In the first step of a knowledge technology deployment one objectively evaluates proposed technology and methodology and develops an understanding of what is available in the marketplace. One must know what is available in computer systems and from innovations in various supporting communities.
A bottom line is that the human experience of knowledge be shared. At core this is the nature of human communication. A disinterested third party cannot have a vested economic interest, particularly one that is controlling of all other interests. The community at large loses. Society loses.
Only in an economically unencumbered environment can one expect that concept base indexing and the propagation of knowledge be accomplished. The compensation for knowledge sharing has to be accrued to the individuals who are sharing this knowledge.
The tutorial will provide a full disclosure of a fundamental discovery of categorical abstraction and the inventions of stratified theory in the context of knowledge technologies.
Due to the
2001 War on Terrorism, the government is prepared to
scale up IT support for homeland security.

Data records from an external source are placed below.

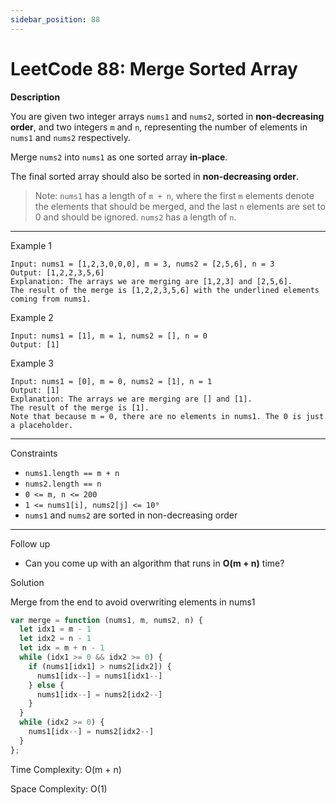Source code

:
 ```yaml
---
sidebar_position: 88
---
```


# LeetCode 88: Merge Sorted Array

**Description**

You are given two integer arrays `nums1` and `nums2`, sorted in **non-decreasing order**, and two integers `m` and `n`, representing the number of elements in `nums1` and `nums2` respectively.

Merge `nums2` into `nums1` as one sorted array **in-place**.

The final sorted array should also be sorted in **non-decreasing order**.

> Note: `nums1` has a length of `m + n`, where the first `m` elements denote the elements that should be merged, and the last `n` elements are set to 0 and should be ignored. `nums2` has a length of `n`.

---

Example 1

```
Input: nums1 = [1,2,3,0,0,0], m = 3, nums2 = [2,5,6], n = 3
Output: [1,2,2,3,5,6]
Explanation: The arrays we are merging are [1,2,3] and [2,5,6].
The result of the merge is [1,2,2,3,5,6] with the underlined elements coming from nums1.
```

Example 2

```
Input: nums1 = [1], m = 1, nums2 = [], n = 0
Output: [1]
```

Example 3

```
Input: nums1 = [0], m = 0, nums2 = [1], n = 1
Output: [1]
Explanation: The arrays we are merging are [] and [1].
The result of the merge is [1].
Note that because m = 0, there are no elements in nums1. The 0 is just a placeholder.
```

---

Constraints

- `nums1.length == m + n`
- `nums2.length == n`
- `0 <= m, n <= 200`
- `1 <= nums1[i], nums2[j] <= 10⁹`
- `nums1` and `nums2` are sorted in non-decreasing order

---

Follow up

- Can you come up with an algorithm that runs in **O(m + n)** time?

Solution

Merge from the end to avoid overwriting elements in nums1


```js
var merge = function (nums1, m, nums2, n) {
  let idx1 = m - 1
  let idx2 = n - 1
  let idx = m + n - 1
  while (idx1 >= 0 && idx2 >= 0) {
    if (nums1[idx1] > nums2[idx2]) {
      nums1[idx--] = nums1[idx1--]
    } else {
      nums1[idx--] = nums2[idx2--]
    }
  }
  while (idx2 >= 0) {
    nums1[idx--] = nums2[idx2--]
  }
};
```

Time Complexity: O(m + n)  

Space Complexity: O(1)



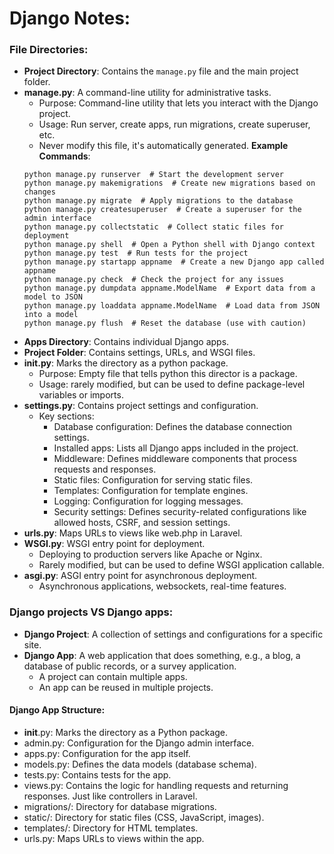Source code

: # Django Notes:
### File Directories:
- **Project Directory**: Contains the `manage.py` file and the main project folder.
- **manage.py**: A command-line utility for administrative tasks.
    - Purpose: Command-line utility that lets you interact with the Django project.
    - Usage: Run server, create apps, run migrations, create superuser, etc.
    - Never modify this file, it's automatically generated.
    **Example Commands**:
    ```shell
    python manage.py runserver  # Start the development server
    python manage.py makemigrations  # Create new migrations based on changes
    python manage.py migrate  # Apply migrations to the database
    python manage.py createsuperuser  # Create a superuser for the admin interface
    python manage.py collectstatic  # Collect static files for deployment
    python manage.py shell  # Open a Python shell with Django context
    python manage.py test  # Run tests for the project
    python manage.py startapp appname  # Create a new Django app called appname
    python manage.py check  # Check the project for any issues
    python manage.py dumpdata appname.ModelName  # Export data from a model to JSON
    python manage.py loaddata appname.ModelName  # Load data from JSON into a model
    python manage.py flush  # Reset the database (use with caution)
    ```
- **Apps Directory**: Contains individual Django apps.
- **Project Folder**: Contains settings, URLs, and WSGI files.
- **__init__.py**: Marks the directory as a python package.
    - Purpose: Empty file that tells python this director is a package.
    - Usage: rarely modified, but can be used to define package-level variables or imports.
- **settings.py**: Contains project settings and configuration.
    - Key sections:
        - Database configuration: Defines the database connection settings.
        - Installed apps: Lists all Django apps included in the project.
        - Middleware: Defines middleware components that process requests and responses.
        - Static files: Configuration for serving static files.
        - Templates: Configuration for template engines.
        - Logging: Configuration for logging messages.
        - Security settings: Defines security-related configurations like allowed hosts, CSRF, and session settings.
- **urls.py**: Maps URLs to views like web.php in Laravel.
- **WSGI.py**: WSGI entry point for deployment.
    - Deploying to production servers like Apache or Nginx.
    - Rarely modified, but can be used to define WSGI application callable.
- **asgi.py**: ASGI entry point for asynchronous deployment.
    - Asynchronous applications, websockets, real-time features.

### Django projects VS Django apps:
- **Django Project**: A collection of settings and configurations for a specific site.
- **Django App**: A web application that does something, e.g., a blog, a database of public records, or a survey application.
    - A project can contain multiple apps.
    - An app can be reused in multiple projects.

#### Django App Structure:
- __init__.py: Marks the directory as a Python package.
- admin.py: Configuration for the Django admin interface.
- apps.py: Configuration for the app itself.
- models.py: Defines the data models (database schema).
- tests.py: Contains tests for the app.
- views.py: Contains the logic for handling requests and returning responses. Just like controllers in Laravel.
- migrations/: Directory for database migrations.
- static/: Directory for static files (CSS, JavaScript, images).
- templates/: Directory for HTML templates.
- urls.py: Maps URLs to views within the app.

The problem is in the capture and management of meaning and the
inability to extract meaning using purely computational means. In a knowledge war, our conventional IT
'weapons' are weak. In theory, they
could be much stronger.
One must look
to natural science and shift from word-based
indexing to concept-based indexing.
Natural scientists surmise that a concept can be identified and
processed directly, and with revolutionary effects. But
it is not a simple matter to bring this principle into full
application.
The situation
is analogous to World War II. Scientists
surmised that munitions are much
stronger if they were based on a completely different principle -- a
nuclear
reaction rather than a chemical reaction.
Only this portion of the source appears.